Gonzalez bill to combat “deepfake” technology passes Committee on Science, Space and Technology
U.S. Congressman Anthony Gonzalez’s (R-OH) new bill to combat manipulated media content known as “deepfakes” passed the U.S. House of Representatives Committee on Science, Space and Technology on Wednesday. The bill, H.R. 4355, the Identifying Outputs of Generative Adversarial Networks Act (IOGAN Act), was introduced last week alongside Reps. Jim Baird (R-IN), Haley Stevens (D-MI) and Katie Hill (D-CA) and supports critical research to accelerate the development of technology to identify deepfakes that could erode public discord, scam the American public and endanger national security.
CONGRESSMAN GONZALEZ: “Deepfakes are not new a new phenomenon… you will remember the famous scene where Forrest Gump was filmed shaking hands with historic presidents. At that time, the technique was revolutionary and very expensive and difficult to reproduce—only big Hollywood studios could afford to reproduce deepfakes with such images.
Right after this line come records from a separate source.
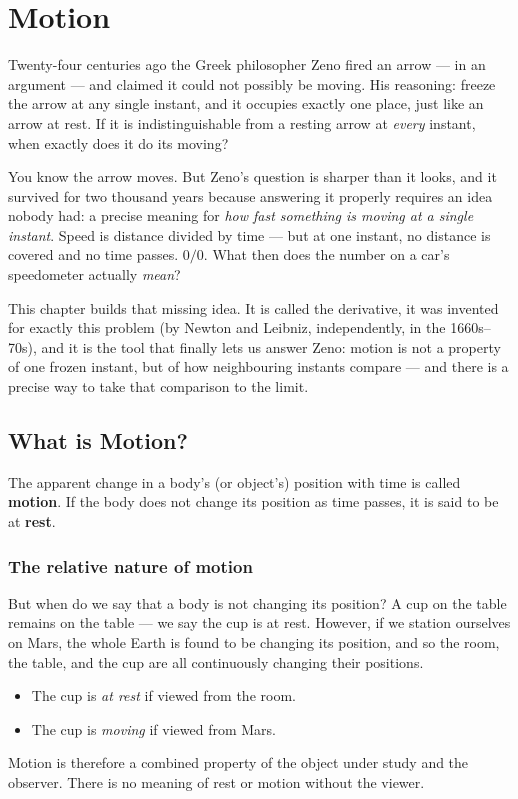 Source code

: \chapter{Motion}

Twenty-four centuries ago the Greek philosopher Zeno fired an arrow --- in an
argument --- and claimed it could not possibly be moving. His reasoning:
freeze the arrow at any single instant, and it occupies exactly one place,
just like an arrow at rest. If it is indistinguishable from a resting arrow
at \emph{every} instant, when exactly does it do its moving?

You know the arrow moves. But Zeno's question is sharper than it looks, and
it survived for two thousand years because answering it properly requires an
idea nobody had: a precise meaning for \emph{how fast something is moving at a
single instant}. Speed is distance divided by time --- but at one instant, no
distance is covered and no time passes. $0/0$. What then does the number on a
car's speedometer actually \emph{mean}?

This chapter builds that missing idea. It is called the derivative, it was
invented for exactly this problem (by Newton and Leibniz, independently, in
the 1660s--70s), and it is the tool that finally lets us answer Zeno: motion
is not a property of one frozen instant, but of how neighbouring instants
compare --- and there is a precise way to take that comparison to the limit.

\section{What is Motion?}

\begin{keybox}
The apparent change in a body's (or object's) position with time is called \textbf{motion}.
If the body does not change its position as time passes, it is said to be at \textbf{rest}.
\end{keybox}

\subsection{The relative nature of motion}

But when do we say that a body is not changing its position? A cup on the table remains on
the table --- we say the cup is at rest. However, if we station ourselves on Mars, the whole
Earth is found to be changing its position, and so the room, the table, and the cup are all
continuously changing their positions.
\begin{itemize}
  \item The cup is \emph{at rest} if viewed from the room.
  \item The cup is \emph{moving} if viewed from Mars.
\end{itemize}
Motion is therefore a combined property of the object under study and the observer. There
is no meaning of rest or motion without the viewer.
Fast forward a few decades, and we now live in a world where advancements in technology and computing power has increased exponentially… Given the national security and societal implications that undistinguishable deepfakes can pose for our country, my legislation directs the NSF, in consultation with other Federal agencies, to conduct research on the science and ethics of deepfakes.”
Deepfake technology has developed rapidly over the past several years with no clear method of identifying and stopping it from becoming a major national security threat. The IOGAN Act directs the National Science Foundation (NSF) and the National Institute of Standards and Technology (NIST) to support research to accelerate the development of technologies that could help improve the detection of such content. Advancements in computing power and the widespread use of technologies like artificial intelligence over the past several years have made it easier and cheaper than ever before to manipulate and reproduce photographs, video and audio clips potentially harmful or deceptive to the American public. The ability to identify and label this content is critical to preventing foreign actors from using manipulated images and videos to shift U.S. public opinion.